Input material:
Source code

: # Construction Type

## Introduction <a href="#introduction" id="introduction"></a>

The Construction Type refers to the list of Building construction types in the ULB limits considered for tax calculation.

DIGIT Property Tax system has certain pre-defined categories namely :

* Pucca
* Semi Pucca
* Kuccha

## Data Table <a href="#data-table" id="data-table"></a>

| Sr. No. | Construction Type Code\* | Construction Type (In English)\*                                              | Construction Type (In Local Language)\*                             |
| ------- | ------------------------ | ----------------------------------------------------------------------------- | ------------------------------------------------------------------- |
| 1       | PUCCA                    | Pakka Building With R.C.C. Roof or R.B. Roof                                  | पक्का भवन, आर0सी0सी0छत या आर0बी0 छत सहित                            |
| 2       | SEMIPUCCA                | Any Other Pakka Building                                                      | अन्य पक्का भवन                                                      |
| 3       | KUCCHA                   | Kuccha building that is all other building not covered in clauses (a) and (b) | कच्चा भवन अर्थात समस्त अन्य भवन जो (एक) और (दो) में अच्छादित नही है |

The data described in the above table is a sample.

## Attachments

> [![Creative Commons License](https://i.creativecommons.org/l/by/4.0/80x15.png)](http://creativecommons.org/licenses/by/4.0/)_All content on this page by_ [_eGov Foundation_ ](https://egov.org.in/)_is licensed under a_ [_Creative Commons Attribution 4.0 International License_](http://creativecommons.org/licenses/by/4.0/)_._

What you are asked to do:
Return the listing in full, exactly.

Solution to the exercise:
Source code

: # Construction Type

## Introduction <a href="#introduction" id="introduction"></a>

The Construction Type refers to the list of Building construction types in the ULB limits considered for tax calculation.

DIGIT Property Tax system has certain pre-defined categories namely :

* Pucca
* Semi Pucca
* Kuccha

## Data Table <a href="#data-table" id="data-table"></a>

| Sr. No. | Construction Type Code\* | Construction Type (In English)\*                                              | Construction Type (In Local Language)\*                             |
| ------- | ------------------------ | ----------------------------------------------------------------------------- | ------------------------------------------------------------------- |
| 1       | PUCCA                    | Pakka Building With R.C.C. Roof or R.B. Roof                                  | पक्का भवन, आर0सी0सी0छत या आर0बी0 छत सहित                            |
| 2       | SEMIPUCCA                | Any Other Pakka Building                                                      | अन्य पक्का भवन                                                      |
| 3       | KUCCHA                   | Kuccha building that is all other building not covered in clauses (a) and (b) | कच्चा भवन अर्थात समस्त अन्य भवन जो (एक) और (दो) में अच्छादित नही है |

The data described in the above table is a sample.

## Attachments

> [![Creative Commons License](https://i.creativecommons.org/l/by/4.0/80x15.png)](http://creativecommons.org/licenses/by/4.0/)_All content on this page by_ [_eGov Foundation_ ](https://egov.org.in/)_is licensed under a_ [_Creative Commons Attribution 4.0 International License_](http://creativecommons.org/licenses/by/4.0/)_._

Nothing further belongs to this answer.